2. Les dépenses éventuelles et les dépenses accidentelles

Ce sont des crédits qui permettent de financer des opérations diverses et variées. Elles sont aussi prises en compte par la loi des finances. Contrairement aux dépenses permanentes qui sont engagées pour toute l’année, les dépenses éventuelles sont engagées trimestriellement de telle sorte que son budget soit le quart du montant annuel des prévisions budgétaires. Malgré que les crédits provisionnels permettent de faire face aux dépenses il arrive souvent qu’ils sont insuffisants ; dans ce cas, des prélèvements seront fait dans le crédit global pour dépenses éventuelles ; en effet, les dépenses éventuelles sont compris comme étant un budget octroyé par la loi de finance, et ayant pour but de compléter, en cours d’année, les crédits provisionnels en cas d’insuffisance de ces derniers. Toutefois, il apparait que, certaines dépenses engagées, présentent plus un caractère accidentel qu’éventuel.
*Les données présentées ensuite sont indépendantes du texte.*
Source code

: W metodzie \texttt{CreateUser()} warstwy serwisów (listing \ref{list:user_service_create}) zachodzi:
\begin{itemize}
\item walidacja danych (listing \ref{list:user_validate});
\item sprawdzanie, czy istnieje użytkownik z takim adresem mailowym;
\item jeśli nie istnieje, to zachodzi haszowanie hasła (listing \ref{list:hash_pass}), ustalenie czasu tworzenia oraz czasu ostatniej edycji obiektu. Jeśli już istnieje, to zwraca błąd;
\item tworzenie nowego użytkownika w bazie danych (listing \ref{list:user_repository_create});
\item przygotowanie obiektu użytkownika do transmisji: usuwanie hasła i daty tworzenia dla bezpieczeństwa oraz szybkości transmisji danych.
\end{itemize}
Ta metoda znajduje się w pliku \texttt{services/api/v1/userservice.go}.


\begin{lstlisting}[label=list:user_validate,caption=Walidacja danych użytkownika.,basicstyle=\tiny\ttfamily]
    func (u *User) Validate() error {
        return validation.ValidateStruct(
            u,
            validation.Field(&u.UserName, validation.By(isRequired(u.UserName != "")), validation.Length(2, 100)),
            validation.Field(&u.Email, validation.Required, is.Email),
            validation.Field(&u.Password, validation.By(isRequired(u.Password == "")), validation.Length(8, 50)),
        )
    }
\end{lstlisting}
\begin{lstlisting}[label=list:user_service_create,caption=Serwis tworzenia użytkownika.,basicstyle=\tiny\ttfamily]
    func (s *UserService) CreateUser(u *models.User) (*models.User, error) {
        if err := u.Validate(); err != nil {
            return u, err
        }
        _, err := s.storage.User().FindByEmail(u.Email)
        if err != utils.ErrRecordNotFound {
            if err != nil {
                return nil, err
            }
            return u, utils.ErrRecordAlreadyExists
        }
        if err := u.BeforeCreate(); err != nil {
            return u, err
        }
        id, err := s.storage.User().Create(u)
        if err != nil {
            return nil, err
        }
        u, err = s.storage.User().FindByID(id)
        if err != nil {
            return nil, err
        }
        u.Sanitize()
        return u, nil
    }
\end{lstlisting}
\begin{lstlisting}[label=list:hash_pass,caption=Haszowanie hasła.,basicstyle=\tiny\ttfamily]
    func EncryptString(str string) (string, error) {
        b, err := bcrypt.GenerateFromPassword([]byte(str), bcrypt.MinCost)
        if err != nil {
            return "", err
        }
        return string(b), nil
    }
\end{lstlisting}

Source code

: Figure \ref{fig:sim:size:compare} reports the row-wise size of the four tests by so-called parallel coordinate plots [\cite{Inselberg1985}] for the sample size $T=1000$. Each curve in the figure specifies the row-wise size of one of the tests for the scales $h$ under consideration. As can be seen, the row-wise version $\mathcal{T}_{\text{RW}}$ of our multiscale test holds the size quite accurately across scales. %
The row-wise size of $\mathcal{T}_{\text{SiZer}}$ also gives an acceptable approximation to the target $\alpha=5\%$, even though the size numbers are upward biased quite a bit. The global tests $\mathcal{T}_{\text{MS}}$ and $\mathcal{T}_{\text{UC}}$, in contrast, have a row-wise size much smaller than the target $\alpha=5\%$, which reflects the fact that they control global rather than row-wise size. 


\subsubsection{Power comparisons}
Il s’agit des crédits utilisés pour faire face à des imprévues ou à des dépenses provenant des situations accidentelles très incertaines à l’instar des calamités, des intempéries. C’est pour cela qu’on dit qu’elles ont un caractère évaluatif tel qu’expliqué dans l’article 17 (1) de la loi No 2007/006 du 26 décembre 2007 portant régime financier de l’Etat. Les crédits alloués alors aux dépenses accidentelles permettent dès lors de financer toutes sortes d’opération qui n’étaient pas prévues. Ainsi les dépenses éventuelles, aussi bien que les dépenses accidentelles constituent donc des réserves pour le gouvernement puisqu’elles sont utilisées pour de évènements qui n’étaient pas nécessairement prévus.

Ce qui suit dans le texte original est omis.